(Record extracts begins)

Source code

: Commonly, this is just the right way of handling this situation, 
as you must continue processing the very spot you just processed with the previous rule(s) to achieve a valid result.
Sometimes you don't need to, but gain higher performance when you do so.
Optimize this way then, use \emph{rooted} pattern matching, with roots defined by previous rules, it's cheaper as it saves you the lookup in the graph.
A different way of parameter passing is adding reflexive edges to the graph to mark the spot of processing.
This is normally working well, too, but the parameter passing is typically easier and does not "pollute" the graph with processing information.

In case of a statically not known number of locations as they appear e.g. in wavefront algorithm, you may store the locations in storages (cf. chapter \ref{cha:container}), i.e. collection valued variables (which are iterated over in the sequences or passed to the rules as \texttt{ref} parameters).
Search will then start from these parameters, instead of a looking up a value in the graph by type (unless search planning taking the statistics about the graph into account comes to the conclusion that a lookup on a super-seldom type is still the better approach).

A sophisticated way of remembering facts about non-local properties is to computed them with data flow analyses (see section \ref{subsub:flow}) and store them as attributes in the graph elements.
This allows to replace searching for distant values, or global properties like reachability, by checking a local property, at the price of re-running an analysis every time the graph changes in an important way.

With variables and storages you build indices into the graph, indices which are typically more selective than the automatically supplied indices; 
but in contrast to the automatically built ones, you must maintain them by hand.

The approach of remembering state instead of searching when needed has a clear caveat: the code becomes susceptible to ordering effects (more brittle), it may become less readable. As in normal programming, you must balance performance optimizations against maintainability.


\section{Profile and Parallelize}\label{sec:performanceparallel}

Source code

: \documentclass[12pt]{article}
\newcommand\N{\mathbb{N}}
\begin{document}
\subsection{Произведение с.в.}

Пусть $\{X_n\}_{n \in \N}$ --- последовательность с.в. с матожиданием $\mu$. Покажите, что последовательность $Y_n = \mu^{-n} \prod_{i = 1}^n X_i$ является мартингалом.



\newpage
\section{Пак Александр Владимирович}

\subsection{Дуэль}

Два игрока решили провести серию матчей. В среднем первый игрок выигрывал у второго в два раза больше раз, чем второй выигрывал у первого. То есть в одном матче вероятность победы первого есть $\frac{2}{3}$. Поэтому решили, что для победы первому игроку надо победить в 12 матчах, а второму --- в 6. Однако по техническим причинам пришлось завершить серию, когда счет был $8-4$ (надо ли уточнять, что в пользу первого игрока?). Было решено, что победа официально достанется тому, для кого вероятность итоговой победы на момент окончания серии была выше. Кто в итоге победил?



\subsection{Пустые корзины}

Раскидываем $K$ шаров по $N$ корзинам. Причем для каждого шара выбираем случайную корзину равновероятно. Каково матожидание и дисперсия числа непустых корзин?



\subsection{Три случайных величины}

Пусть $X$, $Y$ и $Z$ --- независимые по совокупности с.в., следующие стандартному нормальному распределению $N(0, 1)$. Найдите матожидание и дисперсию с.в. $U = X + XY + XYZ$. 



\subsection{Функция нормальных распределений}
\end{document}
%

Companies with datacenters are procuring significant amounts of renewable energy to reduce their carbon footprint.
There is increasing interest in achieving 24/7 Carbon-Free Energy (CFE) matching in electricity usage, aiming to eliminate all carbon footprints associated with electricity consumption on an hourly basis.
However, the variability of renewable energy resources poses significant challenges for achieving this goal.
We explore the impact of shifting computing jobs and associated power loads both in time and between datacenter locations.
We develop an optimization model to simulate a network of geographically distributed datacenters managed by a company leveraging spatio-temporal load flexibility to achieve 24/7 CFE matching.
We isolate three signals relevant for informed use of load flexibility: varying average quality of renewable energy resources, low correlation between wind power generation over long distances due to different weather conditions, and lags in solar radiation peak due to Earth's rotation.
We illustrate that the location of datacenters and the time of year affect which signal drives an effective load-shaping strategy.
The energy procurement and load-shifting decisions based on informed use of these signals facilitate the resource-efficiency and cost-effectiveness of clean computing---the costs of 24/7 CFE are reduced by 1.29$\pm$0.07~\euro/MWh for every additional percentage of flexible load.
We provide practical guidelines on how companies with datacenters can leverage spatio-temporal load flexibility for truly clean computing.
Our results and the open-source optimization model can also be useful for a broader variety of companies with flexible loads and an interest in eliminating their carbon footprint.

(Record extracts ends)

Each line of the listing needs to be transcribed exactly.

Source code

: Commonly, this is just the right way of handling this situation, 
as you must continue processing the very spot you just processed with the previous rule(s) to achieve a valid result.
Sometimes you don't need to, but gain higher performance when you do so.
Optimize this way then, use \emph{rooted} pattern matching, with roots defined by previous rules, it's cheaper as it saves you the lookup in the graph.
A different way of parameter passing is adding reflexive edges to the graph to mark the spot of processing.
This is normally working well, too, but the parameter passing is typically easier and does not "pollute" the graph with processing information.

In case of a statically not known number of locations as they appear e.g. in wavefront algorithm, you may store the locations in storages (cf. chapter \ref{cha:container}), i.e. collection valued variables (which are iterated over in the sequences or passed to the rules as \texttt{ref} parameters).
Search will then start from these parameters, instead of a looking up a value in the graph by type (unless search planning taking the statistics about the graph into account comes to the conclusion that a lookup on a super-seldom type is still the better approach).

A sophisticated way of remembering facts about non-local properties is to computed them with data flow analyses (see section \ref{subsub:flow}) and store them as attributes in the graph elements.
This allows to replace searching for distant values, or global properties like reachability, by checking a local property, at the price of re-running an analysis every time the graph changes in an important way.

With variables and storages you build indices into the graph, indices which are typically more selective than the automatically supplied indices; 
but in contrast to the automatically built ones, you must maintain them by hand.

The approach of remembering state instead of searching when needed has a clear caveat: the code becomes susceptible to ordering effects (more brittle), it may become less readable. As in normal programming, you must balance performance optimizations against maintainability.


\section{Profile and Parallelize}\label{sec:performanceparallel}

Source code

: \documentclass[12pt]{article}
\newcommand\N{\mathbb{N}}
\begin{document}
\subsection{Произведение с.в.}

Пусть $\{X_n\}_{n \in \N}$ --- последовательность с.в. с матожиданием $\mu$. Покажите, что последовательность $Y_n = \mu^{-n} \prod_{i = 1}^n X_i$ является мартингалом.



\newpage
\section{Пак Александр Владимирович}

\subsection{Дуэль}

Два игрока решили провести серию матчей. В среднем первый игрок выигрывал у второго в два раза больше раз, чем второй выигрывал у первого. То есть в одном матче вероятность победы первого есть $\frac{2}{3}$. Поэтому решили, что для победы первому игроку надо победить в 12 матчах, а второму --- в 6. Однако по техническим причинам пришлось завершить серию, когда счет был $8-4$ (надо ли уточнять, что в пользу первого игрока?). Было решено, что победа официально достанется тому, для кого вероятность итоговой победы на момент окончания серии была выше. Кто в итоге победил?



\subsection{Пустые корзины}

Раскидываем $K$ шаров по $N$ корзинам. Причем для каждого шара выбираем случайную корзину равновероятно. Каково матожидание и дисперсия числа непустых корзин?



\subsection{Три случайных величины}

Пусть $X$, $Y$ и $Z$ --- независимые по совокупности с.в., следующие стандартному нормальному распределению $N(0, 1)$. Найдите матожидание и дисперсию с.в. $U = X + XY + XYZ$. 



\subsection{Функция нормальных распределений}
\end{document}
%

Companies with datacenters are procuring significant amounts of renewable energy to reduce their carbon footprint.
There is increasing interest in achieving 24/7 Carbon-Free Energy (CFE) matching in electricity usage, aiming to eliminate all carbon footprints associated with electricity consumption on an hourly basis.
However, the variability of renewable energy resources poses significant challenges for achieving this goal.
We explore the impact of shifting computing jobs and associated power loads both in time and between datacenter locations.
We develop an optimization model to simulate a network of geographically distributed datacenters managed by a company leveraging spatio-temporal load flexibility to achieve 24/7 CFE matching.
We isolate three signals relevant for informed use of load flexibility: varying average quality of renewable energy resources, low correlation between wind power generation over long distances due to different weather conditions, and lags in solar radiation peak due to Earth's rotation.
We illustrate that the location of datacenters and the time of year affect which signal drives an effective load-shaping strategy.
The energy procurement and load-shifting decisions based on informed use of these signals facilitate the resource-efficiency and cost-effectiveness of clean computing---the costs of 24/7 CFE are reduced by 1.29$\pm$0.07~\euro/MWh for every additional percentage of flexible load.
We provide practical guidelines on how companies with datacenters can leverage spatio-temporal load flexibility for truly clean computing.
Our results and the open-source optimization model can also be useful for a broader variety of companies with flexible loads and an interest in eliminating their carbon footprint.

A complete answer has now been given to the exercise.